>>
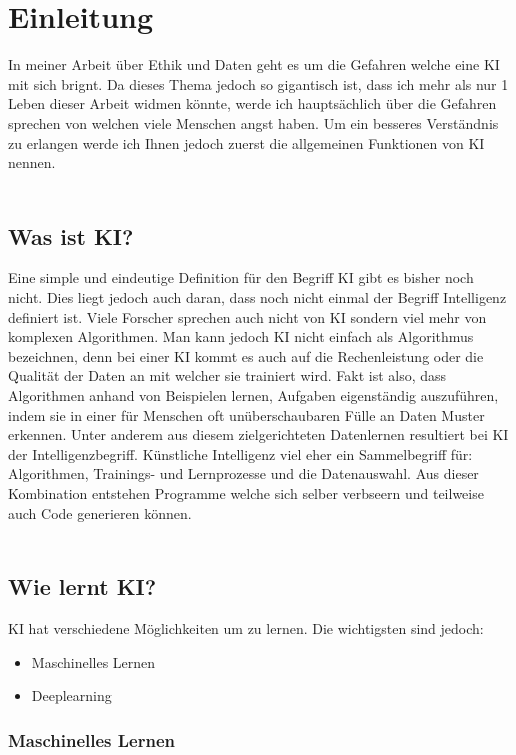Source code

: \chapter{Einleitung}
In meiner Arbeit über Ethik und Daten geht es um die Gefahren welche eine KI mit sich brignt. Da dieses Thema jedoch so gigantisch ist, dass ich mehr als nur 1 Leben dieser Arbeit widmen könnte, werde ich hauptsächlich über die Gefahren sprechen von welchen viele Menschen angst haben.
Um ein besseres Verständnis zu erlangen werde ich Ihnen jedoch zuerst die allgemeinen Funktionen von KI nennen.
\\
\\
\section{Was ist KI?}
Eine simple und eindeutige Definition für den Begriff KI gibt es bisher noch nicht. Dies liegt jedoch auch daran, dass noch nicht einmal der Begriff Intelligenz definiert ist.
Viele Forscher sprechen auch nicht von KI sondern viel mehr von komplexen Algorithmen. Man kann jedoch KI nicht einfach als Algorithmus bezeichnen, denn bei einer KI kommt es auch auf die Rechenleistung oder die Qualität der Daten an mit welcher sie trainiert wird. 
Fakt ist also, dass Algorithmen anhand von Beispielen lernen, Aufgaben eigenständig auszuführen, indem sie in einer für Menschen oft unüberschaubaren Fülle an Daten Muster erkennen. Unter anderem aus diesem zielgerichteten Datenlernen resultiert bei KI der Intelligenzbegriff.
Künstliche Intelligenz viel eher ein Sammelbegriff für: Algorithmen, Trainings- und Lernprozesse und die Datenauswahl. Aus dieser Kombination entstehen Programme welche sich selber verbseern und teilweise auch Code generieren können.
\\
\\
\section{Wie lernt KI?}
KI hat verschiedene Möglichkeiten um zu lernen. Die wichtigsten sind jedoch:
\begin{itemize}
    \item Maschinelles Lernen
    \item Deeplearning
\end{itemize}

\subsection{Maschinelles Lernen}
<<
● What the task asks: Where does the word "Maschinelles" appear in the records above? Return every line that holds it.

● Written answer:
    \item Maschinelles Lernen
\subsection{Maschinelles Lernen}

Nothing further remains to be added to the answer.